Un amigo me comentó que hay tres
tipos de personas y lo voy a compartir. Los dignos, que intentar evitar que
llegue el desastre. Los blandengues, que sólo se mueven cuando el desastre les
toca. Y la escoria, que ni siquiera se mueven cuando el desastre les cae
encima. Y terminaba con una terrible reflexión. La sociedad española, en una
gran mayoría, ya es escoria. Si no les gusta, pueden dejar de leer, que me va
una higa en ello. Ni vivo de esto, ni quiero su aprobación. Escribo sólo por un
motivo. Cuando todo se vaya al zurullo, y pongan esa cara de membrillo pasado,
que tanto se ve en la sociedad española hoy en día, y se pregunten qué ha
pasado, aunque me toque vivir el desastre, al menos sabré que estuve en el
lugar de quienes os avisaron, y que caiga sobre vosotros mi desdén (y espero
que lo entiendan… este tuteo es muestra de mi desprecio y asco).
No voy a hablar de la indignidad de
los políticos, ni de los altos mandos de las fuerzas armadas, que si tuvieran
un mínimo de dignidad con el juramento que hicieron, presentaría su renuncia y
su pase a la reserva en masa. Ni de la indignidad de altos funcionarios de
Estado, o miembros de la policía que disparan al aire cuando el pueblo se
levanta para defender su tierra, su sangre. Tampoco de miopes empresaurios,
que con tal de mantener a cortísimo plazo su cuenta de resultados, estarían
dispuestos a vender a sus hijas en un zoco (¿tan poco habéis aprendido de los
chinos?).

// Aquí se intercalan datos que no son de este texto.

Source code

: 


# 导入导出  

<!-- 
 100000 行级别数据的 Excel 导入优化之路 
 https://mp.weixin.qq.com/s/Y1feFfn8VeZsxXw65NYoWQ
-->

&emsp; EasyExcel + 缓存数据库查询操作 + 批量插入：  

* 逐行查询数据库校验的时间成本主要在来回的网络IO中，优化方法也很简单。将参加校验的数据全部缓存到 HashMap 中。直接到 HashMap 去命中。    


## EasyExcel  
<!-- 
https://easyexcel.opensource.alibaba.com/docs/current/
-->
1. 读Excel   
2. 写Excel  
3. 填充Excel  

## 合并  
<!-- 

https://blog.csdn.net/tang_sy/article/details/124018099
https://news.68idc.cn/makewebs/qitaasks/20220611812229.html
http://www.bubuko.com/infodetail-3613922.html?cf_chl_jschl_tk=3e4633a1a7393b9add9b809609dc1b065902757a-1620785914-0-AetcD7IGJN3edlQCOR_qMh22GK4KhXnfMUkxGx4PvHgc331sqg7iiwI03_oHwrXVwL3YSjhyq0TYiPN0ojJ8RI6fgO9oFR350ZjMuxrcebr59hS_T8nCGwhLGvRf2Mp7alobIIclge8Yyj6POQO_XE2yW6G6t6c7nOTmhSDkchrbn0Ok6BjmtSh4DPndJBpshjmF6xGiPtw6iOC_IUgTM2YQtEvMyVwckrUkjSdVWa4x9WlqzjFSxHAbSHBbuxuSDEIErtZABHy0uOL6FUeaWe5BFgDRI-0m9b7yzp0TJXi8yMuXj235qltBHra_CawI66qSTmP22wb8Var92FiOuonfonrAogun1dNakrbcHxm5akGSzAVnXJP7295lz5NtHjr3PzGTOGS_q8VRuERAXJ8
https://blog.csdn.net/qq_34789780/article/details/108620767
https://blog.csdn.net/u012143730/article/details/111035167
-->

Y me niego hablar de las OMG (Organizaciones de Manipulación
Globalista) que no están nunca para ayudar a los españoles cuando lo necesitan,
y corren a defender a los invasores (con el dinero de sus impuestos, por
supuesto) ¿Para qué voy a hablar de eso? El sistema del 78, estructurado por
los enemigos de siempre, ha llegado a su fin, y, o forzamos que cambie ahora, o
llegará un tiempo en que alguien lo cambie con sangre.

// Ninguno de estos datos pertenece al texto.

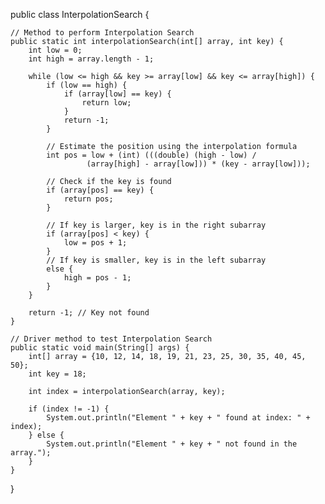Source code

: public class InterpolationSearch {

    // Method to perform Interpolation Search
    public static int interpolationSearch(int[] array, int key) {
        int low = 0;
        int high = array.length - 1;

        while (low <= high && key >= array[low] && key <= array[high]) {
            if (low == high) {
                if (array[low] == key) {
                    return low;
                }
                return -1;
            }

            // Estimate the position using the interpolation formula
            int pos = low + (int) (((double) (high - low) / 
                     (array[high] - array[low])) * (key - array[low]));

            // Check if the key is found
            if (array[pos] == key) {
                return pos;
            }

            // If key is larger, key is in the right subarray
            if (array[pos] < key) {
                low = pos + 1;
            }
            // If key is smaller, key is in the left subarray
            else {
                high = pos - 1;
            }
        }

        return -1; // Key not found
    }

    // Driver method to test Interpolation Search
    public static void main(String[] args) {
        int[] array = {10, 12, 14, 18, 19, 21, 23, 25, 30, 35, 40, 45, 50};
        int key = 18;

        int index = interpolationSearch(array, key);

        if (index != -1) {
            System.out.println("Element " + key + " found at index: " + index);
        } else {
            System.out.println("Element " + key + " not found in the array.");
        }
    }
}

Y sí, por si no lo intuían, hablo de
Ceuta. Y con Ceuta, de España. La última vez que cayó Ceuta, nos pasamos ocho
siglos luchando contra el invasor, expulsando a los que se llevaban a las
mujeres para ser vendidas en mercados públicos para ser usadas como mercancía
sexual, a los que secuestraban niños para sodomizarlos o usarlos como esclavos,
o colgaban las cabezas de los vencidos en las murallas de Córdoba. Esto no es
un cuento de miedo, se llama historia.
Después de Ceuta, Melilla, Canarias,
vendrá la secesión de Cataluña y Vascongadas, quizás de Galicia, para cumplir
el sueño húmedo de los anglos y compañía, que ya en el siglo XVIII diseñaron el
plan para destruir la civilización que construyeron nuestros antepasados y que
tan bien les funcionó en Hispanoamérica. Ser una colonia de mierda, separados,
divididos y saqueados. Así que, si usted es indiferente, disfrute cuando
llegue, que está más cerca que lejos. ¿Y nuestros dirigentes?... Pues a lo
suyo, como suele ser habitual. Los Casio de toda la vida se convertirán en Banu
Qasi, y a seguir viviendo de su sangre, que eso se les da de perlas.

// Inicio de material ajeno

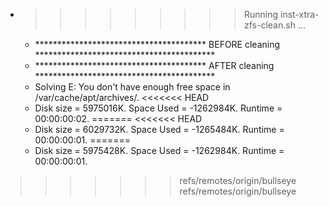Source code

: * >>>>>>>>> Running inst-xtra-zfs-clean.sh ...
  * ***************************************  BEFORE cleaning  *****************************************
  * ***************************************  AFTER cleaning  *****************************************
  * Solving E: You don't have enough free space in /var/cache/apt/archives/.
<<<<<<< HEAD
  * Disk size = 5975016K. Space Used = -1262984K. Runtime = 00:00:00:02.
=======
<<<<<<< HEAD
  * Disk size = 6029732K. Space Used = -1265484K. Runtime = 00:00:00:01.
=======
  * Disk size = 5975428K. Space Used = -1262984K. Runtime = 00:00:00:01.
>>>>>>> refs/remotes/origin/bullseye
>>>>>>> refs/remotes/origin/bullseye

Pero ¿usted se cree que una vez
abierto el melón (no hablo de la cabeza de nadie) de la integridad de España,
va a quedar ahí? ¿Es usted tonto o idiota? Las dos cosas mi capitán (perdonen
que haga un uso fácil del chiste antiguo).
El 2 de septiembre se ha convocado
actos de apoyo a Ceuta. No me vengan con chorradas de si lo ha convocado
pepito, juanito o zutanito. Me da igual… Me trae al pairo que lo convoquen
rojos, azules, verdes, morados o extraterrestres. El ático de Ayuso, el Master
de Begoña, y todas las corruptelas, reales o no, pueden esperar. Ahora toca
defender la Nación para tener un presente y un futuro. Ahora hay que estar ahí,
ser hijos del 2 de mayo y no del 3 de julio. ¿Es usted digno o un bluf? Deje de
mirar los medios de desinformación y haga algo que no suele… Piense, use eso
que tiene sobre los hombros que sirve para algo más que soñar con la maciza (o
macizo) del segundo, en lo gilipollas que es su jefe (que seguramente lo es) o
en la alineación de su equipo. ¡Coño!, despierte de una vez. Demuestre algo en
su vida gris (tan gris como la de todos nosotros, por si le consuela). A los
que ya están hastiados de una sociedad inerme, les pido, un esfuerzo más,
aunque sea sin ilusión y sin fe, una vez más…
Y a los que están en la inopia les
digo… Dejen de hablar de migrantes; no hablamos de cigüeñas ni
golondrinas. Los humanos no cambiamos de ubicación con la época del año. Esto
no es una crisis humanitaria, ni son emigrantes en busca de un futuro mejor.
Esto es una guerra híbrida que ya lleva realizándose demasiado tiempo. Esto es
la marcha verde actualizada. Son quintacolumnistas, invasores, así que
demuestre que no tiene un cortocircuito en la sinapsis neuronal, deje su
empanada mental, deje de replicar los bulos de los grandes medios de
desinformación financiados por los de siempre, y entérese.
¿Es usted digno de sus ancestros? O
elige ser un indiferente y tener que esconderse cuando sus descendientes le pregunten
qué cogumelos hizo usted.
Si no es digno, váyase usted al
fiemo con mis deseos de que el demonio le reserve un sitio en el lago helado de
cocito con todos los traidores que en el mundo han sido.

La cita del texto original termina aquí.